[Given records Boundary: Start]

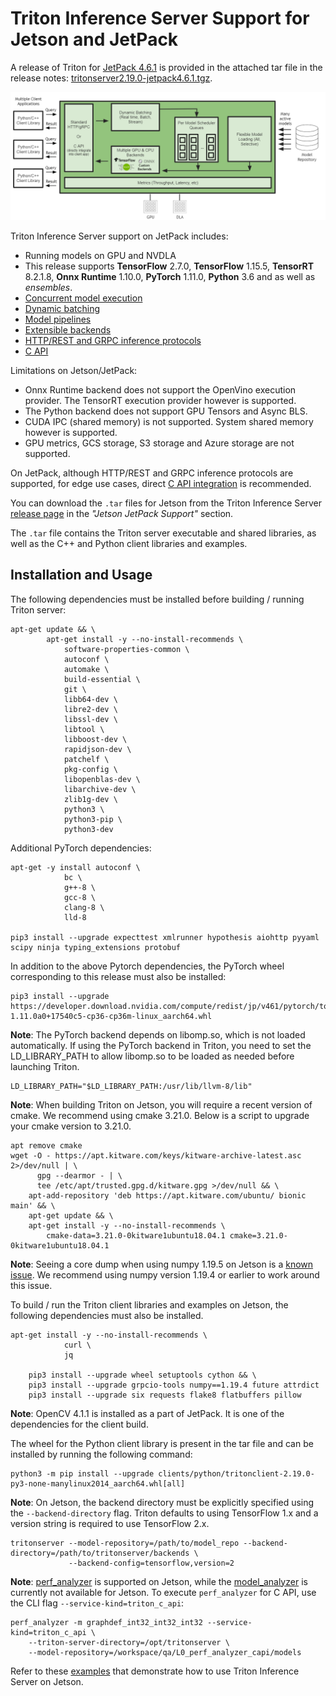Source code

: <!--
# Copyright 2021-2022, NVIDIA CORPORATION & AFFILIATES. All rights reserved.
#
# Redistribution and use in source and binary forms, with or without
# modification, are permitted provided that the following conditions
# are met:
#  * Redistributions of source code must retain the above copyright
#    notice, this list of conditions and the following disclaimer.
#  * Redistributions in binary form must reproduce the above copyright
#    notice, this list of conditions and the following disclaimer in the
#    documentation and/or other materials provided with the distribution.
#  * Neither the name of NVIDIA CORPORATION nor the names of its
#    contributors may be used to endorse or promote products derived
#    from this software without specific prior written permission.
#
# THIS SOFTWARE IS PROVIDED BY THE COPYRIGHT HOLDERS ``AS IS'' AND ANY
# EXPRESS OR IMPLIED WARRANTIES, INCLUDING, BUT NOT LIMITED TO, THE
# IMPLIED WARRANTIES OF MERCHANTABILITY AND FITNESS FOR A PARTICULAR
# PURPOSE ARE DISCLAIMED.  IN NO EVENT SHALL THE COPYRIGHT OWNER OR
# CONTRIBUTORS BE LIABLE FOR ANY DIRECT, INDIRECT, INCIDENTAL, SPECIAL,
# EXEMPLARY, OR CONSEQUENTIAL DAMAGES (INCLUDING, BUT NOT LIMITED TO,
# PROCUREMENT OF SUBSTITUTE GOODS OR SERVICES; LOSS OF USE, DATA, OR
# PROFITS; OR BUSINESS INTERRUPTION) HOWEVER CAUSED AND ON ANY THEORY
# OF LIABILITY, WHETHER IN CONTRACT, STRICT LIABILITY, OR TORT
# (INCLUDING NEGLIGENCE OR OTHERWISE) ARISING IN ANY WAY OUT OF THE USE
# OF THIS SOFTWARE, EVEN IF ADVISED OF THE POSSIBILITY OF SUCH DAMAGE.
-->

# Triton Inference Server Support for Jetson and JetPack

A release of Triton for [JetPack 4.6.1](https://developer.nvidia.com/embedded/jetpack)
is provided in the attached tar file in the release notes:
[tritonserver2.19.0-jetpack4.6.1.tgz](https://github.com/triton-inference-server/server/releases/download/v2.19.0/tritonserver2.19.0-jetpack4.6.1.tgz).

![Triton on Jetson Diagram](images/triton_on_jetson.png)

Triton Inference Server support on JetPack includes:

* Running models on GPU and NVDLA
* This release supports **TensorFlow** 2.7.0, **TensorFlow** 1.15.5, **TensorRT** 8.2.1.8,
**Onnx Runtime** 1.10.0, **PyTorch** 1.11.0, **Python** 3.6 and as well as *ensembles*.
* [Concurrent model execution](architecture.md#concurrent-model-execution)
* [Dynamic batching](architecture.md#models-and-schedulers)
* [Model pipelines](architecture.md#ensemble-models)
* [Extensible backends](https://github.com/triton-inference-server/backend)
* [HTTP/REST and GRPC inference protocols](inference_protocols.md)
* [C API](inference_protocols.md#c-api)

Limitations on Jetson/JetPack:

* Onnx Runtime backend does not support the OpenVino execution provider.
The TensorRT execution provider however is supported.
* The Python backend does not support GPU Tensors and Async BLS.
* CUDA IPC (shared memory) is not supported. System shared memory however is supported.
* GPU metrics, GCS storage, S3 storage and Azure storage are not supported.

On JetPack, although HTTP/REST and GRPC inference protocols are supported, for edge
use cases, direct [C API integration](inference_protocols.md#c-api) is recommended.

You can download the `.tar` files for Jetson from the Triton Inference Server
[release page](https://github.com/triton-inference-server/server/releases) in the
_"Jetson JetPack Support"_ section.

The `.tar` file contains the Triton server executable and shared libraries,
as well as the C++ and Python client libraries and examples.

## Installation and Usage

The following dependencies must be installed before building / running Triton server:

```
apt-get update && \
        apt-get install -y --no-install-recommends \
            software-properties-common \
            autoconf \
            automake \
            build-essential \
            git \
            libb64-dev \
            libre2-dev \
            libssl-dev \
            libtool \
            libboost-dev \
            rapidjson-dev \
            patchelf \
            pkg-config \
            libopenblas-dev \
            libarchive-dev \
            zlib1g-dev \
            python3 \
            python3-pip \
            python3-dev
```

Additional PyTorch dependencies:

```
apt-get -y install autoconf \
            bc \
            g++-8 \
            gcc-8 \
            clang-8 \
            lld-8

pip3 install --upgrade expecttest xmlrunner hypothesis aiohttp pyyaml scipy ninja typing_extensions protobuf
```

In addition to the above Pytorch dependencies, the PyTorch wheel corresponding to this release must also be installed:

```
pip3 install --upgrade https://developer.download.nvidia.com/compute/redist/jp/v461/pytorch/torch-1.11.0a0+17540c5-cp36-cp36m-linux_aarch64.whl
```

**Note**: The PyTorch backend depends on libomp.so, which is not loaded automatically.
If using the PyTorch backend in Triton, you need to set the LD_LIBRARY_PATH to allow
libomp.so to be loaded as needed before launching Triton.

```
LD_LIBRARY_PATH="$LD_LIBRARY_PATH:/usr/lib/llvm-8/lib"
```

**Note**: When building Triton on Jetson, you will require a recent version of cmake. 
We recommend using cmake 3.21.0. Below is a script to upgrade your cmake version to 3.21.0.

```
apt remove cmake
wget -O - https://apt.kitware.com/keys/kitware-archive-latest.asc 2>/dev/null | \
      gpg --dearmor - | \
      tee /etc/apt/trusted.gpg.d/kitware.gpg >/dev/null && \
    apt-add-repository 'deb https://apt.kitware.com/ubuntu/ bionic main' && \
    apt-get update && \
    apt-get install -y --no-install-recommends \
        cmake-data=3.21.0-0kitware1ubuntu18.04.1 cmake=3.21.0-0kitware1ubuntu18.04.1
```

**Note**: Seeing a core dump when using numpy 1.19.5 on Jetson is a [known issue](https://github.com/numpy/numpy/issues/18131).
We recommend using numpy version 1.19.4 or earlier to work around this issue.

To build / run the Triton client libraries and examples on Jetson, the following dependencies must also be installed.

```
apt-get install -y --no-install-recommends \
            curl \
            jq

    pip3 install --upgrade wheel setuptools cython && \
    pip3 install --upgrade grpcio-tools numpy==1.19.4 future attrdict
    pip3 install --upgrade six requests flake8 flatbuffers pillow
```

**Note**: OpenCV 4.1.1 is installed as a part of JetPack. It is one of the dependencies for the client build.

The wheel for the Python client library is present in the tar file and can be installed by running the following command:

```
python3 -m pip install --upgrade clients/python/tritonclient-2.19.0-py3-none-manylinux2014_aarch64.whl[all]
```

**Note**: On Jetson, the backend directory must be explicitly specified using the
`--backend-directory` flag. Triton defaults to using TensorFlow 1.x and a version string
is required to use TensorFlow 2.x.

```
tritonserver --model-repository=/path/to/model_repo --backend-directory=/path/to/tritonserver/backends \
             --backend-config=tensorflow,version=2
```

**Note**: [perf_analyzer](perf_analyzer.md) is supported on Jetson, while the [model_analyzer](model_analyzer.md)
is currently not available for Jetson. To execute `perf_analyzer` for C API, use
the CLI flag `--service-kind=triton_c_api`: 

```shell
perf_analyzer -m graphdef_int32_int32_int32 --service-kind=triton_c_api \
    --triton-server-directory=/opt/tritonserver \
    --model-repository=/workspace/qa/L0_perf_analyzer_capi/models
```

Refer to these [examples](examples/jetson) that demonstrate how to use Triton Inference Server on Jetson.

[Given records Boundary: End]

(Goal of the exercise): Return one number, the count of lines in the records holding the word "wheel".

(Written solution): 3